Retail inflation in India climbed to a four-month high in December 2023, accompanied by a decline in industrial production, as revealed by data from the National Statistical Office. We have analysed these figures to explain their impact on you.

Lately, you might have noticed that your regular basket of goods – pulses, spices, fruits and vegetables – is costing you more. In December, India saw a significant rise in retail inflation, reaching 5.69%, The Indian Express reported, citing the government data. This means that on average, prices are higher than they were a year ago. For you, this translates into spending more on the same amount of food.

The situation is more pronounced when you look at specific items. For instance, vegetable prices surged by a whopping 27.64% in December. If you’re fond of pulses and spices, these too have become pricier, with inflation rates soaring over 20%. This isn’t just about the essentials becoming harder to afford.

In India’s rural-urban divide, both areas are feeling the pinch, but in different ways. Rural retail inflation rate stood at 5.93% in December, slightly higher than urban inflation at 5.46%.

Rural households are typically more dependent on agriculture for their livelihoods. This means their income and expenses are closely tied to the prices of agricultural commodities, like crops and livestock. When these commodity prices fluctuate, either due to environmental factors like weather or market dynamics, rural incomes can be directly affected.

For example, if the price of a key crop falls, farmers earn less, reducing their ability to spend on other necessities. Conversely, if the prices of essential commodities they need to buy (like seeds, fertilizers, or even daily consumer goods) increase, their living costs go up, but without a corresponding rise in income.

In urban areas, the economy is usually more diversified. People have a wider range of jobs that are not as directly affected by agricultural commodity prices. Urban areas often have better access to markets, services and infrastructure, which can help moderate the impact of inflation.

Therefore, the slightly higher inflation rate in rural areas as compared to urban areas indicates that rural households might be facing more severe economic challenges.

Looking at the state-wise scenario, some states like Gujarat and Rajasthan are experiencing higher inflation rates. This regional variation means that the economic experience is not uniform across the country. Your experience in Delhi might be different from someone living in Gujarat.

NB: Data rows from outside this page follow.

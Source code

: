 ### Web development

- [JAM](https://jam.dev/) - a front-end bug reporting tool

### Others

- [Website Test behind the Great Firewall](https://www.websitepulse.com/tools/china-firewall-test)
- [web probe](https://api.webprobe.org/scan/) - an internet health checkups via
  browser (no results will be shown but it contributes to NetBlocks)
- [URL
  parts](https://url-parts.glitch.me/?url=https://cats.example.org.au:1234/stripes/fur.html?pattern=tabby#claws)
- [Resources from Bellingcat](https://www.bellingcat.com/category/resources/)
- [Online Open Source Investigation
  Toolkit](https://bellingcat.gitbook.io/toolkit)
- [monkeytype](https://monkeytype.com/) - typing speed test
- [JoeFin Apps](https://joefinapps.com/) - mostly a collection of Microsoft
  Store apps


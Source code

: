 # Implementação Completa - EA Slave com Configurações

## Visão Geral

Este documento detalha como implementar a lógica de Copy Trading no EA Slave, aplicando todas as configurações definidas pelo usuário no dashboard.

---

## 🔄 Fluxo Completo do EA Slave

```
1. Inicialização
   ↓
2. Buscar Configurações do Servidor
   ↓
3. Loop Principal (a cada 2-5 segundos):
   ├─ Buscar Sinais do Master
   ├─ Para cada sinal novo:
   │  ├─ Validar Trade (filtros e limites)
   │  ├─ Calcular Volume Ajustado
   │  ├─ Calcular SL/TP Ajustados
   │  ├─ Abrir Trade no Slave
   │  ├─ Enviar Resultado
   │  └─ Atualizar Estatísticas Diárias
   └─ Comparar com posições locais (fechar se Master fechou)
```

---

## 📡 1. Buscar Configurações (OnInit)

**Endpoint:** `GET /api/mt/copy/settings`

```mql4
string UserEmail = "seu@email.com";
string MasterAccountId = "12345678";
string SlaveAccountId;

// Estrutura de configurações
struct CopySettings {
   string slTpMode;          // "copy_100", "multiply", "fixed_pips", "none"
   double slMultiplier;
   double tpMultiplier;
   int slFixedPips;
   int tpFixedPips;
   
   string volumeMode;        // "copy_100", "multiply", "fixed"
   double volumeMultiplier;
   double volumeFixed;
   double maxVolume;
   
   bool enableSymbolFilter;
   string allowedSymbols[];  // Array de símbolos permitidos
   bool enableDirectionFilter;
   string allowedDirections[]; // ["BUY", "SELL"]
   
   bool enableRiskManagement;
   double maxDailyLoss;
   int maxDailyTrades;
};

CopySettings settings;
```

However, the country’s “core inflation,” which excludes food and fuel, has actually eased to 3.9%. It suggests that, overall, prices for a wide range of goods and services are not increasing as rapidly as they might have been. This could mean that everyday items like clothing, household goods and recreational activities are becoming more affordable, or at least not getting more expensive as quickly.

At first glance, this seems like positive news. However, this decrease in core inflation can also be a sign of a broader economic issue: subdued demand, which refers to the desire and ability of consumers and businesses to purchase goods and services. When demand is high, it often leads to increased prices, as suppliers can charge more for their products. Conversely, when demand is low, price increases tend to slow down, as suppliers compete for fewer buyers.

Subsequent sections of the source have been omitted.